Il découle de ce constat que "le contenu des médias n'est pas représentatif de la réalité du suicide". Ne donner à voir que les cas atypiques ou spectaculaires renforce la désinformation sur le suicide, souligne le rapport.
Par exemple, les suicides d'enfant attirent l'attention de tous les médias alors qu'ils sont en réalité très peu nombreux. Inversement, le suicide des personnes âgées ou des jeunes, pourtant particulièrement touchés, est peu thématisé.
Cas suisses: plus de retenue
La plupart des articles recensés concernaient des suicides à l'étranger. Stop Suicide remarque que le traitement médiatique des cas en Suisse est plus prudent, "peut-être en raison d'une plus grande proximité émotionnelle".
Le rapport pointe une "certaine romantisation du suicide", surtout dans le cas des personnes connues. Il relève aussi une tendance à décrire, voire à illustrer, la méthode ou le lieu du suicide. Or, donner trop de détails sur les moyens utilisés peut avoir un effet incitatif, surtout s'ils sont à la portée de chacun.

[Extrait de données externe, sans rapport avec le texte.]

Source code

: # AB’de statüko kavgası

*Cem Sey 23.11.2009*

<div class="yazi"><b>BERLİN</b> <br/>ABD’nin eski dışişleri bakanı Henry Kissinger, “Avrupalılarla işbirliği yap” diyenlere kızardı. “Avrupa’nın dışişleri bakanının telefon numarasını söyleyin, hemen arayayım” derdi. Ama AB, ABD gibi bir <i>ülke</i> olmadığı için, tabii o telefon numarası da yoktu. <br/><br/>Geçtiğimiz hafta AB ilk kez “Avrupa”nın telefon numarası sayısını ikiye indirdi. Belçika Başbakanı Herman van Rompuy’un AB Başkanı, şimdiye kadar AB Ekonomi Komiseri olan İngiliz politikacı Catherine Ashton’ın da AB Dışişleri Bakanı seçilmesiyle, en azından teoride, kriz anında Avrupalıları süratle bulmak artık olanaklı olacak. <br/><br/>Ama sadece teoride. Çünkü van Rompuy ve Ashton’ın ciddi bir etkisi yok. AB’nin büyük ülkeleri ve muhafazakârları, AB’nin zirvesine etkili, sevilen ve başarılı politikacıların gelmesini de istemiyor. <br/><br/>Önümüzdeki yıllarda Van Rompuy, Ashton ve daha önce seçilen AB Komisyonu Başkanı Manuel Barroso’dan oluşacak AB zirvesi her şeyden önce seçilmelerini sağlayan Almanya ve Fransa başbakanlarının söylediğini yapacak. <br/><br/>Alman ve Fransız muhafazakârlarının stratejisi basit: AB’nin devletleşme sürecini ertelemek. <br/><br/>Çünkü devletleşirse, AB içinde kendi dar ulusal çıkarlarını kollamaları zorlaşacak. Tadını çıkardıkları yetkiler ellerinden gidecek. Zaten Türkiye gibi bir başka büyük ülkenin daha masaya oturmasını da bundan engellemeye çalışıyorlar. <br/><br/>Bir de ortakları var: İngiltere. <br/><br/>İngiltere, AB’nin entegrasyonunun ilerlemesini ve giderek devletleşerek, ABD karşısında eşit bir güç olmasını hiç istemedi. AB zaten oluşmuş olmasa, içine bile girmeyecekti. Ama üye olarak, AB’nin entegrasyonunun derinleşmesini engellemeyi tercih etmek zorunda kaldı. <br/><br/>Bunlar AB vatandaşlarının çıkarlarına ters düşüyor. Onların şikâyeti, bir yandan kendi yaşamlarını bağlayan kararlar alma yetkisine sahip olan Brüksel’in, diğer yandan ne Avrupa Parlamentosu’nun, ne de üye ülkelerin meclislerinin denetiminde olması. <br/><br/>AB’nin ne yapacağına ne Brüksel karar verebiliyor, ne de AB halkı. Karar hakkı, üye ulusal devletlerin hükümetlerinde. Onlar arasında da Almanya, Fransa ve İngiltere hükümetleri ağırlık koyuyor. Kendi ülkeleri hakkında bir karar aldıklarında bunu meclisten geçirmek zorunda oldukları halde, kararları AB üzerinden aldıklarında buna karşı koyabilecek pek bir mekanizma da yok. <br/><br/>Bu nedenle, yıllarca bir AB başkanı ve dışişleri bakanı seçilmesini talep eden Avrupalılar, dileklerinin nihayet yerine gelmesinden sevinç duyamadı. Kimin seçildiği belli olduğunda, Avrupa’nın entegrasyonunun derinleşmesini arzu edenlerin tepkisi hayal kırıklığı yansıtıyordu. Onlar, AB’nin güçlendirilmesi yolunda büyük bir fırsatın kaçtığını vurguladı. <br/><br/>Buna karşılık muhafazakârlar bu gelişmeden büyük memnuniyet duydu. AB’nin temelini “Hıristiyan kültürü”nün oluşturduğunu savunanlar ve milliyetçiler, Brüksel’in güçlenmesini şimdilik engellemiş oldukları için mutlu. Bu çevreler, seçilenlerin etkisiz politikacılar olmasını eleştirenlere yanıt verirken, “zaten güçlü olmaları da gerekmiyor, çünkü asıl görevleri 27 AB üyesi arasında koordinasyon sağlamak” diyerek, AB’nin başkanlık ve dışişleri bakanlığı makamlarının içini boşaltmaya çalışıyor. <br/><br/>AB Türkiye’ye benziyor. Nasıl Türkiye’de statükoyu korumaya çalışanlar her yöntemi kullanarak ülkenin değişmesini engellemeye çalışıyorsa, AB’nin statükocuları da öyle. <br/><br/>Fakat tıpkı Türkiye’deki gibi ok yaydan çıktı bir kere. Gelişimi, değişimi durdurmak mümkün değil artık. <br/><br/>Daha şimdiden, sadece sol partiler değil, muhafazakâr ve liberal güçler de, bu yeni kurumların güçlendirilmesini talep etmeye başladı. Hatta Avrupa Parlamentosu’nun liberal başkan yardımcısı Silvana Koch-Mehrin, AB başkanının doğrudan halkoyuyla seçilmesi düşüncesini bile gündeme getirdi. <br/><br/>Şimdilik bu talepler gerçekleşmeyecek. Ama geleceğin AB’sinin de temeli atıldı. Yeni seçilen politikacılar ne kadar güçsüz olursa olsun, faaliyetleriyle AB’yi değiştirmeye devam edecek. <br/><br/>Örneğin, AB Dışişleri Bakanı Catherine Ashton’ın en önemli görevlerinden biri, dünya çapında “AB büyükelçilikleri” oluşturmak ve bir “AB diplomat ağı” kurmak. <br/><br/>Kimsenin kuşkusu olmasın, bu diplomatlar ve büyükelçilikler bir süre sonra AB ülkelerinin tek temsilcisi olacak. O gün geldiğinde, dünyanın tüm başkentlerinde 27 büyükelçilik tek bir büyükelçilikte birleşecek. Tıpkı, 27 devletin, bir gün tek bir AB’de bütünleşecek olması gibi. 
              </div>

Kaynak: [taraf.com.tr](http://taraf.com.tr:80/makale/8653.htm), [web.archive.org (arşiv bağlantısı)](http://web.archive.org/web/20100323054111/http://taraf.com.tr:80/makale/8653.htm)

Les médias relaient des idées reçues sur le suicide en parlant de suicide "raté" ou "réussi", de "vague de suicides", ou encore en soulignant les projets ou la réussite de la victime. Le suicide constitue souvent un acte impulsif. Une crise suicidaire peut intervenir à n'importe quelle étape de la vie, même si la période semble positive pour une personne, souligne l'association.
Ne pas dramatiser
Pour informer correctement sur le suicide en général ou sur un cas particulier, Stop Suicide recommande de bannir la dramatisation. Le reportage à sensation devrait être évité, surtout pour les personnes connues. Romantiser la mort, "en faire une amante que l'on irait rejoindre", est aussi contreproductif.
Les milieux de la prévention préconisent de mettre l'accent sur le deuil de la personne décédée ou de mentionner comment elle aurait pu trouver de l'aide. Les reportages montrant des personnes ayant eu des idées suicidaires sans être passées à l'acte ont "un réél impact préventif", de même que l'information sur les facteurs de risque et les symptômes d'alerte.
Journalistes peu au courant
Stop Suicide a entrepris de visiter les rédactions pour sensibiliser les journalistes à la problématique. Ceux-ci connaissent peu les ressources à disposition, les recommandations des milieux de la prévention, ni même les recommandations internes à la profession, constate le rapport.
L'association va poursuivre ses efforts d'information. Elle fonde aussi de grands espoirs sur le partenariat initié cette année avec les instituts de formation des journalistes en Suisse et dans les pays francophones.